• Try it:
Write out, without any change, the lines in the material below that run from the line with "To achieve the cost of 1" through the line with "u_i, v_i <= n", both included.

• Dataset records:
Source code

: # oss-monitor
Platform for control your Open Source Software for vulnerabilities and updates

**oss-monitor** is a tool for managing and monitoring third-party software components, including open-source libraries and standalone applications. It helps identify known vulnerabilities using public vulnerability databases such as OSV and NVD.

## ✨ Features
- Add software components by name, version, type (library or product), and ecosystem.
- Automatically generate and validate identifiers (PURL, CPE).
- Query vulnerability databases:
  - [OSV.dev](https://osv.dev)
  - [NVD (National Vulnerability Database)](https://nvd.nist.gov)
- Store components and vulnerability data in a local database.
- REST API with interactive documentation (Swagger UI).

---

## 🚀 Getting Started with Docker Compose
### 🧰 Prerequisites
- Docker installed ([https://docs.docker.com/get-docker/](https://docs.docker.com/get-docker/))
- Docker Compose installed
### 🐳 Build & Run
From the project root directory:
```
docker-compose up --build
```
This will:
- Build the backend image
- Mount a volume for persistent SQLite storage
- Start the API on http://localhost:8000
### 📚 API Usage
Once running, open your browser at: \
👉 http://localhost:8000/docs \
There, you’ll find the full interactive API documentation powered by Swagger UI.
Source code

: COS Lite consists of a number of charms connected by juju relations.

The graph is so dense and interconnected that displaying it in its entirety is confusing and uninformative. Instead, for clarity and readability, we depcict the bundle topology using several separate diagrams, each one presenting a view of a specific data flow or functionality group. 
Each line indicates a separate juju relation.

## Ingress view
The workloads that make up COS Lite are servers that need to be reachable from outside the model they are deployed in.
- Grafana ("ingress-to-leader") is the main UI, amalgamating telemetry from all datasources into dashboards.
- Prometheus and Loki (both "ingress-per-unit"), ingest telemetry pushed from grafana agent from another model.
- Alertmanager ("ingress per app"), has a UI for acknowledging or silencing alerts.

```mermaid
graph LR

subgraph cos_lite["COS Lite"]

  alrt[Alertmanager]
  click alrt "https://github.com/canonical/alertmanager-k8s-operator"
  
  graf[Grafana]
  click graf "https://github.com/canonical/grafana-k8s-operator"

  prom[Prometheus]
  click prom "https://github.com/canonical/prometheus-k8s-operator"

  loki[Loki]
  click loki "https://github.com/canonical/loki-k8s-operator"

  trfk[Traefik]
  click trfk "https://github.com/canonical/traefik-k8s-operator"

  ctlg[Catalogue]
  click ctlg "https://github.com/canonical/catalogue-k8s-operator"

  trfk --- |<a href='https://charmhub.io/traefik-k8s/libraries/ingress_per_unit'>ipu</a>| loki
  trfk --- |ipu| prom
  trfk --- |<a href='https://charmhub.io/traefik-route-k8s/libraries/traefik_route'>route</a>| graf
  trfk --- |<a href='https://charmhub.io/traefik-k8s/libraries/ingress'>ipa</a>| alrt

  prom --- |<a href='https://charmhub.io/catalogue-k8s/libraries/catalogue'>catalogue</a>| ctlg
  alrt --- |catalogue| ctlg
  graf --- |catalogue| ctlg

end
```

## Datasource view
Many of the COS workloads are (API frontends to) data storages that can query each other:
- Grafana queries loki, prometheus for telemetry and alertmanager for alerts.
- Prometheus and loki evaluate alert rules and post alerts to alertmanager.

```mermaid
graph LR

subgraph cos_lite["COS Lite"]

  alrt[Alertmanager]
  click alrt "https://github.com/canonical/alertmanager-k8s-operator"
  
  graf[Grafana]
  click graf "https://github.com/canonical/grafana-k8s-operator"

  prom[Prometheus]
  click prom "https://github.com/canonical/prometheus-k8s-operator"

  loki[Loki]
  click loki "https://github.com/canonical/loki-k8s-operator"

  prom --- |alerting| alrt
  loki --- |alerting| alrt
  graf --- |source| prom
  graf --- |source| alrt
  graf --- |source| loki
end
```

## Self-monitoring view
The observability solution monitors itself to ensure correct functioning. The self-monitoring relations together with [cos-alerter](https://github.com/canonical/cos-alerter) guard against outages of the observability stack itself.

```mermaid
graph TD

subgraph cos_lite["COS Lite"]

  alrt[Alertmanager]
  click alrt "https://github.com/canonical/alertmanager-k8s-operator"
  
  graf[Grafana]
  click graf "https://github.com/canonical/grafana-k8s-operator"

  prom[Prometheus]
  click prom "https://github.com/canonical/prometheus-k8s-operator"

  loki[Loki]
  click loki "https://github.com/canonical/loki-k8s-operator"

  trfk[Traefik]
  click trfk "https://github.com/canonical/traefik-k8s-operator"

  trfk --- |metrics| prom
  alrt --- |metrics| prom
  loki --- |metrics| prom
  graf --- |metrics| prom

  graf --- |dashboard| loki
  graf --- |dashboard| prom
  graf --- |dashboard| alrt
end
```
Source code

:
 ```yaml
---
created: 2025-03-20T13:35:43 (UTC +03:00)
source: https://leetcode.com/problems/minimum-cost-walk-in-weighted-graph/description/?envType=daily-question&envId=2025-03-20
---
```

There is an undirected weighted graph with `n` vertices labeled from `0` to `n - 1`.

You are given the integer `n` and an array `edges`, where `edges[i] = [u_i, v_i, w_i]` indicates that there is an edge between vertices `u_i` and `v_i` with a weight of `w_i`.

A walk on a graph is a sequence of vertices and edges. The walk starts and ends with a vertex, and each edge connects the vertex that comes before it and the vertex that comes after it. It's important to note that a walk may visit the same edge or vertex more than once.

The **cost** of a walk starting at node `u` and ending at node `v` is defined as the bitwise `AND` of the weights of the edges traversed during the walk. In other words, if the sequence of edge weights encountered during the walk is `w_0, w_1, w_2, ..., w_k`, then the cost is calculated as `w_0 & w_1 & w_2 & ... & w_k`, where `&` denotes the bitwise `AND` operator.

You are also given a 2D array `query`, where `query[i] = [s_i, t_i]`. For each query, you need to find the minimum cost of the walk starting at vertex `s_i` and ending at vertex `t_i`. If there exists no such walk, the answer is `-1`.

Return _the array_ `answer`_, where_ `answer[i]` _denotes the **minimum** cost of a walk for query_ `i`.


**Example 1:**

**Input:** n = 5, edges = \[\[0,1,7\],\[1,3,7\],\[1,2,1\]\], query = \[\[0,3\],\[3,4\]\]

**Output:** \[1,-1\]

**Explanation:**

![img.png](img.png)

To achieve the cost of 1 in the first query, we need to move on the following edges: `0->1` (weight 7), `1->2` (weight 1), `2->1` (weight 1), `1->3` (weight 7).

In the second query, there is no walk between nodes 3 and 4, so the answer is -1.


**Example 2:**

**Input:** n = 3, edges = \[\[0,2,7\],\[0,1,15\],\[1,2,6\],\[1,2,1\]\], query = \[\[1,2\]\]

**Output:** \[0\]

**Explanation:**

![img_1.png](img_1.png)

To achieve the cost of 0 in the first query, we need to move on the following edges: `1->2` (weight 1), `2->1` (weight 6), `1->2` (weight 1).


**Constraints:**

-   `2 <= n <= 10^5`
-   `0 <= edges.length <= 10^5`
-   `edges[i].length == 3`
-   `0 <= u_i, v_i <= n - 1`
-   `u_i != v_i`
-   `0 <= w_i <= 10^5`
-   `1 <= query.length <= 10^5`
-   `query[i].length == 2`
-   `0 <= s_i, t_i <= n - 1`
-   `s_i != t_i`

• Your response:
To achieve the cost of 1 in the first query, we need to move on the following edges: `0->1` (weight 7), `1->2` (weight 1), `2->1` (weight 1), `1->3` (weight 7).

In the second query, there is no walk between nodes 3 and 4, so the answer is -1.


**Example 2:**

**Input:** n = 3, edges = \[\[0,2,7\],\[0,1,15\],\[1,2,6\],\[1,2,1\]\], query = \[\[1,2\]\]

**Output:** \[0\]

**Explanation:**

![img_1.png](img_1.png)

To achieve the cost of 0 in the first query, we need to move on the following edges: `1->2` (weight 1), `2->1` (weight 6), `1->2` (weight 1).


**Constraints:**

-   `2 <= n <= 10^5`
-   `0 <= edges.length <= 10^5`
-   `edges[i].length == 3`
-   `0 <= u_i, v_i <= n - 1`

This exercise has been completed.